Task material =

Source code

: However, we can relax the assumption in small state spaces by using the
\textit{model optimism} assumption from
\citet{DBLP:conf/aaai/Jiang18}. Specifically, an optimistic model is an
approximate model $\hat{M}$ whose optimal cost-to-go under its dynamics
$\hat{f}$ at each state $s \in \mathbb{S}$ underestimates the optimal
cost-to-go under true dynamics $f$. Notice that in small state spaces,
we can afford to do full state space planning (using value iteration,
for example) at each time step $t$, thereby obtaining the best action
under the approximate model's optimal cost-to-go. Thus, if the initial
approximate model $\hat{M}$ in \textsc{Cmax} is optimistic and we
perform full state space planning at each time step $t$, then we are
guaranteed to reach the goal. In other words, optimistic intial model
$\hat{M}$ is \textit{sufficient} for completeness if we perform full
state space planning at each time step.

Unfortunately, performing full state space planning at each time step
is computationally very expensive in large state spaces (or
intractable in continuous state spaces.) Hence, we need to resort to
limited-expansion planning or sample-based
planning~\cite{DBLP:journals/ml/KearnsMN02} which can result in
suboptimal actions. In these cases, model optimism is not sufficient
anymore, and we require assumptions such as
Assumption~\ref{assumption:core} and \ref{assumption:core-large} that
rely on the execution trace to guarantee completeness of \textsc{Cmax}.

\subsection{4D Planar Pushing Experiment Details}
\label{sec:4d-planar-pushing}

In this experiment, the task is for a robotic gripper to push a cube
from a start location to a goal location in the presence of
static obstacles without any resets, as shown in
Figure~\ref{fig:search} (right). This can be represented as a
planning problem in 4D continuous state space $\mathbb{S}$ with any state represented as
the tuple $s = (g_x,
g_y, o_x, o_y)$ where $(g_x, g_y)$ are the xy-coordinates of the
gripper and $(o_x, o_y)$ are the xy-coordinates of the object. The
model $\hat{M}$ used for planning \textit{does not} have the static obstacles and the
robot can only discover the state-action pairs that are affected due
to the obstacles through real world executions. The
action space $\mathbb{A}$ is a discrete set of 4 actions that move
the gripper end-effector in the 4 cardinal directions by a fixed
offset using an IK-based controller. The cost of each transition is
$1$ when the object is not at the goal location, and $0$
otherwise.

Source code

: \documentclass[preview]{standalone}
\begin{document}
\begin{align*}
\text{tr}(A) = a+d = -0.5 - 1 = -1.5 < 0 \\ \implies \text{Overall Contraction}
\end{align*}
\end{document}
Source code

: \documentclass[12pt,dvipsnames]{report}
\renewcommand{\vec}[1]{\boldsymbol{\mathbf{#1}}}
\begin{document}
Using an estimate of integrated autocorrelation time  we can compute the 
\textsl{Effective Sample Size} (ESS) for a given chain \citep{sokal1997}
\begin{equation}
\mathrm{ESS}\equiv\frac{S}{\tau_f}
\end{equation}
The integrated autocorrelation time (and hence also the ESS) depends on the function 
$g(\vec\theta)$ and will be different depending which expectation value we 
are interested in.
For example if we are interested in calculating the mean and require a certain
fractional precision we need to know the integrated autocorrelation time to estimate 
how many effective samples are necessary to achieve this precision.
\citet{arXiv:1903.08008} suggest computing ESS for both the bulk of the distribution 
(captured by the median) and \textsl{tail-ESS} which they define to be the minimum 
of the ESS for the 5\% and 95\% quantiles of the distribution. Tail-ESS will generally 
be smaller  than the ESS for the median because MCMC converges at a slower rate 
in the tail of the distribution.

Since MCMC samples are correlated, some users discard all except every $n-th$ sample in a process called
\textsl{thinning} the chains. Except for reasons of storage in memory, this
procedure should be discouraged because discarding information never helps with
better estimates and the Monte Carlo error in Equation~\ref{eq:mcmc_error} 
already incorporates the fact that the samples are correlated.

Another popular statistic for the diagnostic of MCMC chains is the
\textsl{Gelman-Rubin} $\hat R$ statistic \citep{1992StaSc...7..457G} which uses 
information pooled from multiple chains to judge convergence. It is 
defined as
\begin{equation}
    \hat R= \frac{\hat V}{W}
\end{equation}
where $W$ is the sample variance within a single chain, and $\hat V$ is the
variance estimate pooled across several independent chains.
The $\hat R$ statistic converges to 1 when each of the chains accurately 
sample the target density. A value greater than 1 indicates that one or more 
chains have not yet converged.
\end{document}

Task item =
Print exactly the lines above from the one with "expectation value we" to the one with "how many effective", including both.

Answer area =
$g(\vec\theta)$ and will be different depending which expectation value we 
are interested in.
For example if we are interested in calculating the mean and require a certain
fractional precision we need to know the integrated autocorrelation time to estimate 
how many effective samples are necessary to achieve this precision.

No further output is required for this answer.